4.5 Adaptation d’une pièce de théâtre, comme l’était avant lui Huit femmes, Potiche n’est rien d’autre que du théâtre filmé. Au pire c’est insupportable et suffocant. Au mieux c’est agréable, on passe un bon moment, et même si le film cherche à dire des choses intéressantes, il ne les véhicule pas par la mise en scène, souvent absente. Heureusement, Potiche appartient à cette deuxième catégorie. Très peu au tout début du film tout de même, les premières minutes sont hideuses. Disons que d’entrée (avec cette femme qui fait son jogging, parle aux animaux, affronte un mari despote et naïvement fait tout ce qu’il lui dit de faire) la mécanique tant attendue est en marche, mode Ozon, gros sabots, pantouflard, cliché à la manière de « je ne peux pas voir tes clients, je ne dois pas faire la cuisine, mais où est ma place ? ». Pourtant c’est d’abord dans la reconstitution que le film interpelle bien avant de séduire. Tout est kitch, criard, gentiment rétro, hyper appuyé (dans le bon sens : anti-naturaliste) et le film semblerait aussi vieillot s’il avait été fait dans les années 70.
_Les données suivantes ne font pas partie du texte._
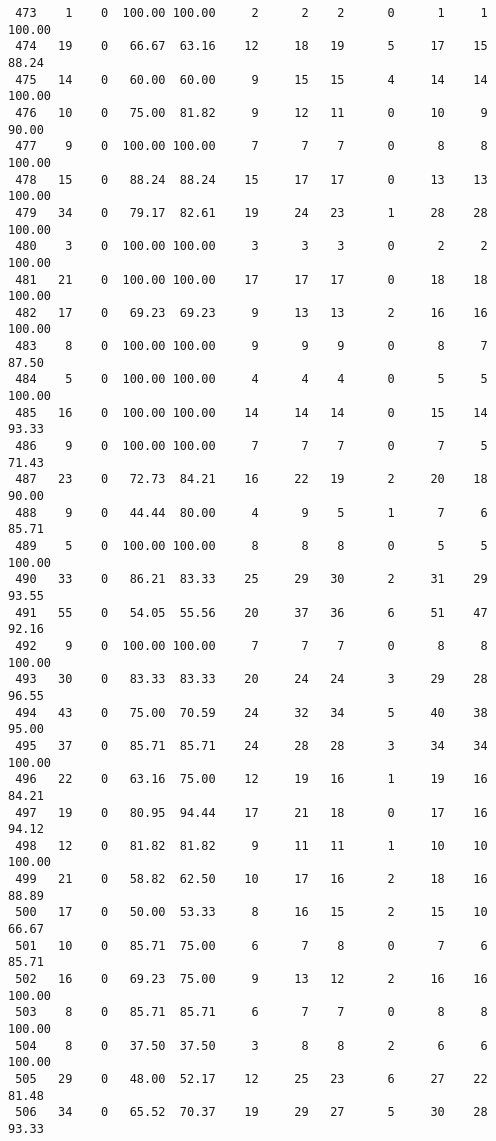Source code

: \begin{verbatim}
 473    1    0  100.00 100.00     2      2    2      0      1     1   100.00
 474   19    0   66.67  63.16    12     18   19      5     17    15    88.24
 475   14    0   60.00  60.00     9     15   15      4     14    14   100.00
 476   10    0   75.00  81.82     9     12   11      0     10     9    90.00
 477    9    0  100.00 100.00     7      7    7      0      8     8   100.00
 478   15    0   88.24  88.24    15     17   17      0     13    13   100.00
 479   34    0   79.17  82.61    19     24   23      1     28    28   100.00
 480    3    0  100.00 100.00     3      3    3      0      2     2   100.00
 481   21    0  100.00 100.00    17     17   17      0     18    18   100.00
 482   17    0   69.23  69.23     9     13   13      2     16    16   100.00
 483    8    0  100.00 100.00     9      9    9      0      8     7    87.50
 484    5    0  100.00 100.00     4      4    4      0      5     5   100.00
 485   16    0  100.00 100.00    14     14   14      0     15    14    93.33
 486    9    0  100.00 100.00     7      7    7      0      7     5    71.43
 487   23    0   72.73  84.21    16     22   19      2     20    18    90.00
 488    9    0   44.44  80.00     4      9    5      1      7     6    85.71
 489    5    0  100.00 100.00     8      8    8      0      5     5   100.00
 490   33    0   86.21  83.33    25     29   30      2     31    29    93.55
 491   55    0   54.05  55.56    20     37   36      6     51    47    92.16
 492    9    0  100.00 100.00     7      7    7      0      8     8   100.00
 493   30    0   83.33  83.33    20     24   24      3     29    28    96.55
 494   43    0   75.00  70.59    24     32   34      5     40    38    95.00
 495   37    0   85.71  85.71    24     28   28      3     34    34   100.00
 496   22    0   63.16  75.00    12     19   16      1     19    16    84.21
 497   19    0   80.95  94.44    17     21   18      0     17    16    94.12
 498   12    0   81.82  81.82     9     11   11      1     10    10   100.00
 499   21    0   58.82  62.50    10     17   16      2     18    16    88.89
 500   17    0   50.00  53.33     8     16   15      2     15    10    66.67
 501   10    0   85.71  75.00     6      7    8      0      7     6    85.71
 502   16    0   69.23  75.00     9     13   12      2     16    16   100.00
 503    8    0   85.71  85.71     6      7    7      0      8     8   100.00
 504    8    0   37.50  37.50     3      8    8      2      6     6   100.00
 505   29    0   48.00  52.17    12     25   23      6     27    22    81.48
 506   34    0   65.52  70.37    19     29   27      5     30    28    93.33

\end{verbatim}

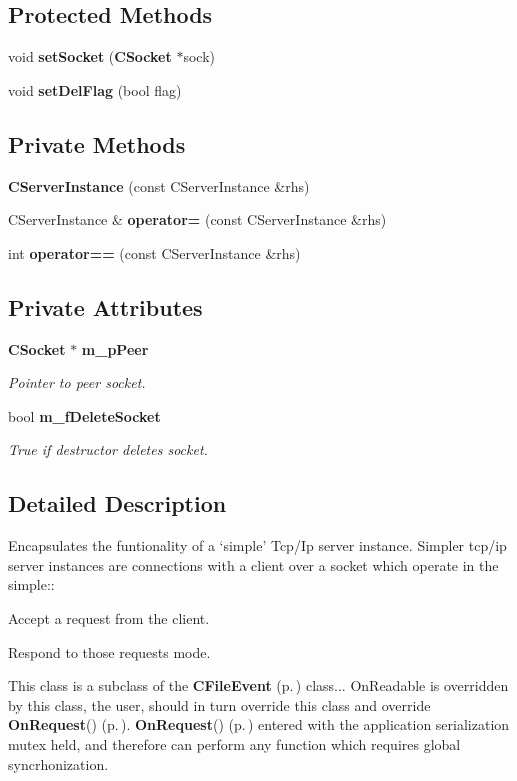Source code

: \subsection*{Protected Methods}
\begin{CompactItemize}
\item 
void {\bf set\-Socket} ({\bf CSocket} $\ast$sock)
\item 
void {\bf set\-Del\-Flag} (bool flag)
\end{CompactItemize}
\subsection*{Private Methods}
\begin{CompactItemize}
\item 
{\bf CServer\-Instance} (const CServer\-Instance \&rhs)
\item 
CServer\-Instance \& {\bf operator=} (const CServer\-Instance \&rhs)
\item 
int {\bf operator==} (const CServer\-Instance \&rhs)
\end{CompactItemize}
\subsection*{Private Attributes}
\begin{CompactItemize}
\item 
{\bf CSocket} $\ast$ {\bf m\_\-p\-Peer}
\begin{CompactList}\small\item\em Pointer to peer socket.\item\end{CompactList}\item 
bool {\bf m\_\-f\-Delete\-Socket}
\begin{CompactList}\small\item\em True if destructor deletes socket.\item\end{CompactList}\end{CompactItemize}


\subsection{Detailed Description}
Encapsulates the funtionality of a `simple' Tcp/Ip server instance. Simpler tcp/ip server instances are connections with a client over a socket which operate in the simple::\begin{CompactItemize}
\item 
Accept a request from the client.\item 
Respond to those requests mode.\end{CompactItemize}
This class is a subclass of the {\bf CFile\-Event} {\rm (p.\,\pageref{classCFileEvent})} class... On\-Readable is overridden by this class, the user, should in turn override this class and override {\bf On\-Request}() {\rm (p.\,\pageref{classCServerInstance_a9})}. {\bf On\-Request}() {\rm (p.\,\pageref{classCServerInstance_a9})} entered with the application serialization mutex held, and therefore can perform any function which requires global syncrhonization.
Puis peu à peu quelque chose de savoureux, dans les rapports, la réplique commence à se créer. Lorsque le mari tente d’apaiser une grève qui le mène à être séquestré, dérailler puis faire un infarctus, c’est la femme potiche (qui fait ça si bien depuis plus de trente ans) qui est amenée à reprendre les rennes. Schéma basique et attendu encore une fois. Mais c’est grâce à sa palette de personnages que le film rebondit. Car Luchini est excellent mais ça ne suffirait pas. Il y a d’abord les interventions (comme au théâtre) de la fille, qui ramène ses problèmes de cœur dont on apprend aussi à connaître les penchants politiques, très proche de son père. Il y a l’arrivée du fiston, fils à papa d’apparence, rebelle dans les faits, qui ne veut ni parler de l’usine de son père, ni de politique (ou alors seulement la politique de l’art) mais de son aventure amoureuse (qui pourrait très bien être de l’inceste contre son gré, ça il faudra attendre pour le découvrir) et de ses choix professionnels incertains. Mais c’est en la présence de Depardieu, en député-maire communiste que le film s’envole un peu encore. Evidemment tout ça n’est que du théâtre. Mais les acteurs en l’occurrence sont excellents. On se prend au jeu même si ça fait un peu politique d’entreprise pour les nuls. On se prend au jeu même si c’est un film d’étiquettes. De toute façon ça l’était déjà sur l’affiche du film, chaque personnage portait une étiquette sur son front qui ne lui correspondait plus, comme si tout avait été bouleversé, redistribué. Et Ozon joue beaucoup de ça.
Le problème de ce cinéaste c’est la question de la distanciation qu’il offre avec ses films. Quand il fait Huit femmes, Potiche et même Sitcom je ne vois là aucune prétention, juste la volonté d’éveiller des sujets de sociétés, un peu barrés, théâtraux mais volontairement dérisoires. Ses films plus sérieux ne fonctionnent jamais. A l’exception de 5×2 qui restera encore aujourd’hui un grand mystère pour moi. Potiche ne révolutinne pas, il ne cherche pas à le faire. On pouvait s’attendre à un film féministe un peu bateau mais même là Ozon s’intéresse à l’évolution de ce personnage dans sa prise de pouvoir et sa volonté de reprendre les rennes matriarcaux qu’elle a définitivement perdu dans son foyer (il y a une très belle scène où la femme se voit refuser l’éducation de ses petits enfants par sa fille parce qu’elle est trop laxiste). Madame Pujol, désormais élue député (sans étiquette – l’expression est marrante) s’en va chanter une hymne à la vie (on reste dans le kitch, Ozon assume) après avoir remercier ses votants et les avoir réduit à être ses propres enfants, qu’elle veut chérir et cajoler. C’est donc moins une prise de pouvoir féministe que la volonté de revivre (par la jeunesse – une femme au marché dira que la Pujol rajeunit) une situation de famille à l’échelle du monde (enfin d’abord d’une région) et c’est à mon sens ce que réussit de mieux le film.